Un jour, je reçois une convocation dans l’équipe de France B avec Yvon Goujon. Il me demande si je tiens vraiment à aller jouer avec l’équipe de France B. Il m’a dit alors : " Si t’en as, nous n’y allons pas ". Et nous n’y sommes pas allés. Mais nous aurions mieux fait d’y aller… Le dimanche, à la place, nous sommes allés jouer à Brest en amical. J’avais un cousin qui jouait à l’AS Brestoise que j’ai taquiné un peu à la fin du match car nous avions gagné 10-1. Il m’a alors tiré sur l’épaule. J’ai perdu l’équilibre et j’ai marché sur une bouteille de Vittel. La bouteille a explosé et j’ai eu la cheville toute ouverte. J’ai été recousu. Je suis resté deux mois sans pouvoir jouer. Pendant des années j’ai joué comme cela et voilà que je suis convoqué en équipe nationale d’Algérie pour jouer contre l’Allemagne. Nous gagnons (2-1). Je suis rentré à l’hôtel pour le repas commun et j’ai commencé à avoir des frissons : j’avais 40 degrés de fièvre. C’était tout de suite après l’indépendance et il n’y avait pas beaucoup de médecins. Heureusement il y avait mon ami Brahim Bourras qui connaissait un médecin, qu’il est allé chercher. J’étais en train de faire un début de septicémie. J’avais la jambe rouge. Je suis resté pendant quatre jours et quatre nuits à l’hôpital en Algérie avec plus de 40 degrés de fièvre. J’étais sous antibiotiques. À un moment donné, j’ai dit au toubib que je ne resterais pas là. Ils m’ont demandé de signer un papier et m’ont dit qu’en arrivant à Paris, il fallait que j’aille directement à l’hôpital. J’ai alors pris ma température dans l’avion : j’avais 37,5° de fièvre. Je suis alors rentré directement chez moi car avec si peu de fièvre, j’estimais que je pouvais rentrer directement à la maison. En arrivant chez moi, ma femme a regardé ma plaie et a commencé à écarter ma plaie au niveau du pied. Tout d’un coup, il y a eu une giclée de pus et un morceau de verre gros comme un ongle est sorti de mon pied. Ce morceau de verre est resté dans mon pied pendant deux ou trois ans. Il a fallu que j’aille jouer en Algérie, que je joue sur des terrains durs car ce n’était pas du gazon, pour que ce morceau de verre sorte ! Jusqu’ici, je n’avais rien senti.
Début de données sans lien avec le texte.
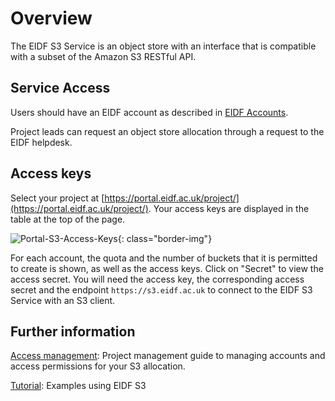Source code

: # Overview

The EIDF S3 Service is an object store with an interface that is compatible with a subset of the Amazon S3 RESTful API.

## Service Access

Users should have an EIDF account as described in [EIDF Accounts](../../access/project.md).

Project leads can request an object store allocation through a request to the EIDF helpdesk.

## Access keys

Select your project at [https://portal.eidf.ac.uk/project/](https://portal.eidf.ac.uk/project/).
Your access keys are displayed in the table at the top of the page.

![Portal-S3-Access-Keys](/eidf-docs/images/access/portal-s3-keys.png){: class="border-img"}

For each account, the quota and the number of buckets that it is permitted to create is shown, as well as the access keys.
Click on "Secret" to view the access secret.
You will need the access key, the corresponding access secret and the endpoint `https://s3.eidf.ac.uk` to connect to the EIDF S3 Service with an S3 client.

## Further information

[Access management](./manage.md): Project management guide to managing accounts and access permissions for your S3 allocation.

[Tutorial](./tutorial.md): Examples using EIDF S3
Vous êtes aujourd’hui encore installé à Rennes. Pourquoi être revenu vivre ici ?

J’ai passé plus de temps à Rennes qu’en Algérie. Je suis arrivé à 19 ans et demi. Quand j’étais entraineur là-bas, je revenais une dizaine de fois par an à Rennes car j’en avais besoin. Je ne pourrais pas revivre là-bas même si j’y ai encore de la famille.


20 janvier 2018 : Khennane Mahi chez lui dans son appartement à Rennes.


L'envers du décor

C’est à Rennes dans un appartement tout simple situé à deux pas du cimetière de l’Est que Khennane Mahi m’a accueilli un après-midi de janvier 2018 et m’a accordé cette belle entrevue. De nouveau, ce fut un très bon moment avec quelqu’un de très simple et de très gentil. Ces anecdotes m’ont fait énormément rire. J’espère que cela a aussi été le cas pour vous. Merci énormément à lui pour ce témoignage.